Batalkan SP3 Kasus BLBI, ICW Sarankan KPK Lakukan Gugatan Perdata

Jum'at, 02 April 2021 - 17:14 WIB
loading...
Batalkan SP3 Kasus BLBI,...
Peneliti ICW Kurnia Ramadhana menyarankan KPK melakukan gugatan perdata terkait kasus BLBI. Foto/SINDOnews
A A A
JAKARTA - Indonesia Corruption Watch (ICW) menuntut agar Komisi Pemberantasan Korupsi (KPK) segera melimpahkan berkas penyidikan kasus penerbitan Surat Keterangan Lunas (SKL) obligor Bantuan Likuiditas Bank Indonesia dengan tersangka Sjamsul Nursalim dan Itjih Nursalim kepada Jaksa Pengacara Negara untuk dilakukan gugatan perdata sebagaimana diatur dalam Pasal 32 UU Pemberantasan Tindak Pidana Korupsi.

Hal itu dilakukan untuk mencabut Surat Perintah Penghentian Penyidikan (SP3) dalam perkara tersebut. Jaksa Pengacara Negara adalah Jaksa dengan kuasa khusus, bertindak untuk dan atas nama negara atau pemerintah dalam kasus atau perkara perdata atau tata usaha negara. "Hal ini penting, untuk memastikan adanya pertanggung jawaban dari Nursalim atas perbuatannya yang telah membohongi dan merugikan perekonomian negara triliunan rupiah. Jika gugatan ini tidak segera dilayangkan, maka pelaku berpotensi mengulangi perbuatannya di masa mendatang," ujar Peneliti ICW Kurnia Ramadhana dalam keterangannya, Jumat (4/1/2021).

Kurnia menyebut penuntasan perkara penerbitan SKL obligor BLBI ini menjadi penting bagi publik.
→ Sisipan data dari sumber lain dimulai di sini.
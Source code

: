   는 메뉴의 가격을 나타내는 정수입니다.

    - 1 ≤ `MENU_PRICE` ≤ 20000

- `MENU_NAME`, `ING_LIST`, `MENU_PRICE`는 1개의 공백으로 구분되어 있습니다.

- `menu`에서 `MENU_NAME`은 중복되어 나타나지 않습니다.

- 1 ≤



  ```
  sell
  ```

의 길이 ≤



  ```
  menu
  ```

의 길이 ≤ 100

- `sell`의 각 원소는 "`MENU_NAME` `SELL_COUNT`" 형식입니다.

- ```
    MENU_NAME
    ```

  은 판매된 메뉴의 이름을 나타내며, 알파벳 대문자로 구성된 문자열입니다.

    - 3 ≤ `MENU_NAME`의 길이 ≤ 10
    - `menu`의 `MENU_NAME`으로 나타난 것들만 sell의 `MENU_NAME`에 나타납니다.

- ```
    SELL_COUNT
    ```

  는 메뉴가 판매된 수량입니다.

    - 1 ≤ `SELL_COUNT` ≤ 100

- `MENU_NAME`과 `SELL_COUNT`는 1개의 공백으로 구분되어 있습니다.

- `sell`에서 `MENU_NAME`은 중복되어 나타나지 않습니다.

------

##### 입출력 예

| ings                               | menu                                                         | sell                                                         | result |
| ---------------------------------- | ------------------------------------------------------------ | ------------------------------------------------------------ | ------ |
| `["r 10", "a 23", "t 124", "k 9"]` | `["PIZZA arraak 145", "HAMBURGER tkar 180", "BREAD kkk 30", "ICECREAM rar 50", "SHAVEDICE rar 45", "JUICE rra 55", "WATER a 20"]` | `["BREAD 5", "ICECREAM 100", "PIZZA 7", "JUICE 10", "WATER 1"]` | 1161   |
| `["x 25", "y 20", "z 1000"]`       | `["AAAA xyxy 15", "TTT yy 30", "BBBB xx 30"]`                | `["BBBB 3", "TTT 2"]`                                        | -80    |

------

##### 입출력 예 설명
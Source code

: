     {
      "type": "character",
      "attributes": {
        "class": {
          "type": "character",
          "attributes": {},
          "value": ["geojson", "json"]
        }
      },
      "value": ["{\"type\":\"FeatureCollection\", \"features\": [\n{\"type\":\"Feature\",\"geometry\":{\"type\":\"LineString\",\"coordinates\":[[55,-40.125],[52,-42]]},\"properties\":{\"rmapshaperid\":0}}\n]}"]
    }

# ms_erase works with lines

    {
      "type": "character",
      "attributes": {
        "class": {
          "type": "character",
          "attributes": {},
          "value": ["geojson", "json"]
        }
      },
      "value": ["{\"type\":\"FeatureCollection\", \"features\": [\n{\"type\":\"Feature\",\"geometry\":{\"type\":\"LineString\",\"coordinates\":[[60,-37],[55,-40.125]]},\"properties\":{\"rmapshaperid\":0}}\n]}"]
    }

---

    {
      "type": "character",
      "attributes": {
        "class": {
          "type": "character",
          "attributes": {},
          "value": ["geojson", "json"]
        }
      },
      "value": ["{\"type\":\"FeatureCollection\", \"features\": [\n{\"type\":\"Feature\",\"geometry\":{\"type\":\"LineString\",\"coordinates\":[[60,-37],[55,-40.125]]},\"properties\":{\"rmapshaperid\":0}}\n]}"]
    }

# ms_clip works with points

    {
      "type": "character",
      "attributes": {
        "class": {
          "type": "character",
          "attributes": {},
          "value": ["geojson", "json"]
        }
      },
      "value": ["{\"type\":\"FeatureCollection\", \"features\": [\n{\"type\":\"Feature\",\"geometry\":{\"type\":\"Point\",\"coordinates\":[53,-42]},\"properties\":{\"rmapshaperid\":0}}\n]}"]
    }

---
Setidaknya untuk dua hal utama, pertama, perkara ini telah menarik perhatian publik sejak lama. Bahkan, ICW kerap memasukkan perkara BLBI sebagai tunggakan yang harus dituntaskan oleh KPK sejak lama. "Kedua, akibat tindakan Sjamsul Nursalim, negara mesti menelan kerugian yang fantasitis, yakni mencapai Rp 4,58 triliun. Namun, periode kepemimpinan Firli Bahuri ini justru meruntuhkan harapan publik," jelasnya.

Tidak bisa dipungkiri, selain karena dampak revisi UU KPK, pangkal persoalan lain penghentian penyidikan ini juga berkaitan langsung dengan Mahkamah Agung dan kebijakan Komisioner KPK. Untuk MA sendiri, kata Kurnia, kritik dapat disematkan tatkala lembaga kekuasaan kehakiman itu memutus lepas Syafruddin Arsyad Tumenggung (SAT, mantan Kepala Badan Penyehatan Perbankan Nasional) dan kemudian diikuti penolakan permohonan Peninjauan Kembali (PK) dari KPK.
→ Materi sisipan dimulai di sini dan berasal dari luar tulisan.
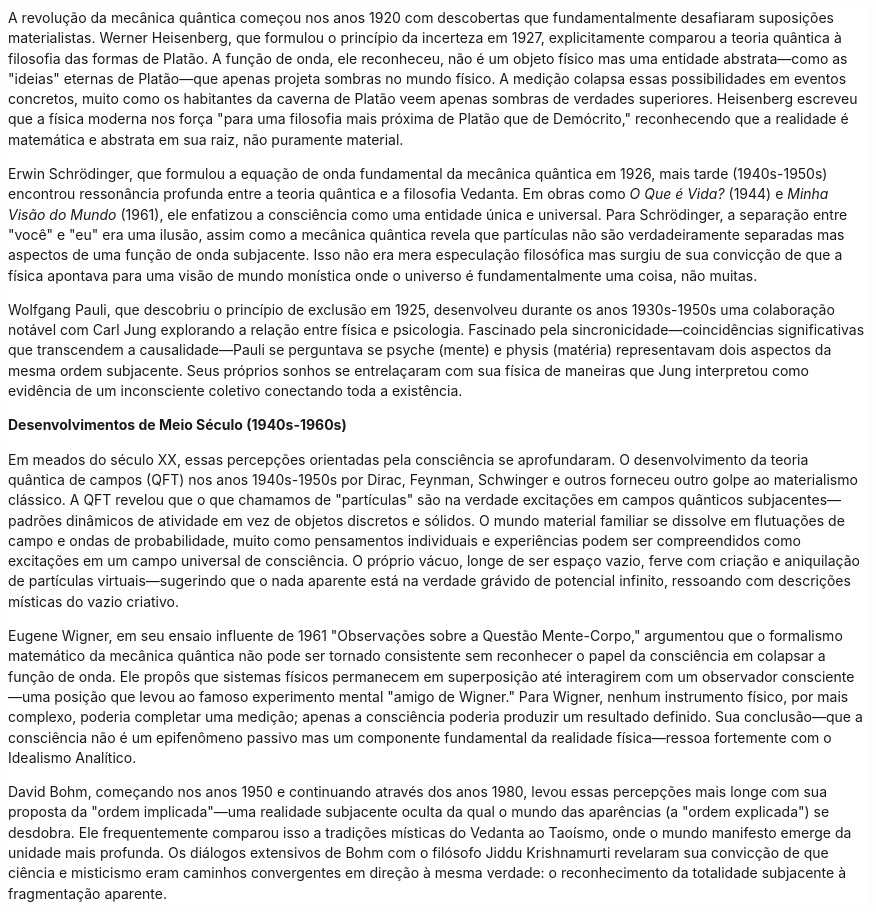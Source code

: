 A revolução da mecânica quântica começou nos anos 1920 com descobertas que fundamentalmente desafiaram suposições materialistas. Werner Heisenberg, que formulou o princípio da incerteza em 1927, explicitamente comparou a teoria quântica à filosofia das formas de Platão. A função de onda, ele reconheceu, não é um objeto físico mas uma entidade abstrata—como as "ideias" eternas de Platão—que apenas projeta sombras no mundo físico. A medição colapsa essas possibilidades em eventos concretos, muito como os habitantes da caverna de Platão veem apenas sombras de verdades superiores. Heisenberg escreveu que a física moderna nos força "para uma filosofia mais próxima de Platão que de Demócrito," reconhecendo que a realidade é matemática e abstrata em sua raiz, não puramente material.

Erwin Schrödinger, que formulou a equação de onda fundamental da mecânica quântica em 1926, mais tarde (1940s-1950s) encontrou ressonância profunda entre a teoria quântica e a filosofia Vedanta. Em obras como *O Que é Vida?* (1944) e *Minha Visão do Mundo* (1961), ele enfatizou a consciência como uma entidade única e universal. Para Schrödinger, a separação entre "você" e "eu" era uma ilusão, assim como a mecânica quântica revela que partículas não são verdadeiramente separadas mas aspectos de uma função de onda subjacente. Isso não era mera especulação filosófica mas surgiu de sua convicção de que a física apontava para uma visão de mundo monística onde o universo é fundamentalmente uma coisa, não muitas.

Wolfgang Pauli, que descobriu o princípio de exclusão em 1925, desenvolveu durante os anos 1930s-1950s uma colaboração notável com Carl Jung explorando a relação entre física e psicologia. Fascinado pela sincronicidade—coincidências significativas que transcendem a causalidade—Pauli se perguntava se psyche (mente) e physis (matéria) representavam dois aspectos da mesma ordem subjacente. Seus próprios sonhos se entrelaçaram com sua física de maneiras que Jung interpretou como evidência de um inconsciente coletivo conectando toda a existência.

**Desenvolvimentos de Meio Século (1940s-1960s)**

Em meados do século XX, essas percepções orientadas pela consciência se aprofundaram. O desenvolvimento da teoria quântica de campos (QFT) nos anos 1940s-1950s por Dirac, Feynman, Schwinger e outros forneceu outro golpe ao materialismo clássico. A QFT revelou que o que chamamos de "partículas" são na verdade excitações em campos quânticos subjacentes—padrões dinâmicos de atividade em vez de objetos discretos e sólidos. O mundo material familiar se dissolve em flutuações de campo e ondas de probabilidade, muito como pensamentos individuais e experiências podem ser compreendidos como excitações em um campo universal de consciência. O próprio vácuo, longe de ser espaço vazio, ferve com criação e aniquilação de partículas virtuais—sugerindo que o nada aparente está na verdade grávido de potencial infinito, ressoando com descrições místicas do vazio criativo.

Eugene Wigner, em seu ensaio influente de 1961 "Observações sobre a Questão Mente-Corpo," argumentou que o formalismo matemático da mecânica quântica não pode ser tornado consistente sem reconhecer o papel da consciência em colapsar a função de onda. Ele propôs que sistemas físicos permanecem em superposição até interagirem com um observador consciente—uma posição que levou ao famoso experimento mental "amigo de Wigner." Para Wigner, nenhum instrumento físico, por mais complexo, poderia completar uma medição; apenas a consciência poderia produzir um resultado definido. Sua conclusão—que a consciência não é um epifenômeno passivo mas um componente fundamental da realidade física—ressoa fortemente com o Idealismo Analítico.

David Bohm, começando nos anos 1950 e continuando através dos anos 1980, levou essas percepções mais longe com sua proposta da "ordem implicada"—uma realidade subjacente oculta da qual o mundo das aparências (a "ordem explicada") se desdobra. Ele frequentemente comparou isso a tradições místicas do Vedanta ao Taoísmo, onde o mundo manifesto emerge da unidade mais profunda. Os diálogos extensivos de Bohm com o filósofo Jiddu Krishnamurti revelaram sua convicção de que ciência e misticismo eram caminhos convergentes em direção à mesma verdade: o reconhecimento da totalidade subjacente à fragmentação aparente.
"Patut untuk dicatat, putusan lepas yang dijatuhkan MA terhadap SAT jelas keliru dan diwarnai dengan kontroversi. Betapa tidak, kesimpulan majelis hakim kala itu justru menyebutkan bahwa perkara yang menjerat SAT bukan merupakan perbuatan pidana," ungkapnya.

Padahal, dalam fakta persidangan pada tingkat judex factie sudah secara terang benderang menjatuhkan hukuman penjara belasan tahun kepada terdakwa. Tidak hanya itu, seharusnya perdebatan perihal pidana atau perdata seharusnya sudah selesai tatkala permohonan praperadilan SAT ditolak oleh Pengadilan Negeri. Sebab, waktu mengajukan permohonan praperadilan, SAT melalui kuasa hukumnya juga membawa argumentasi yang sama.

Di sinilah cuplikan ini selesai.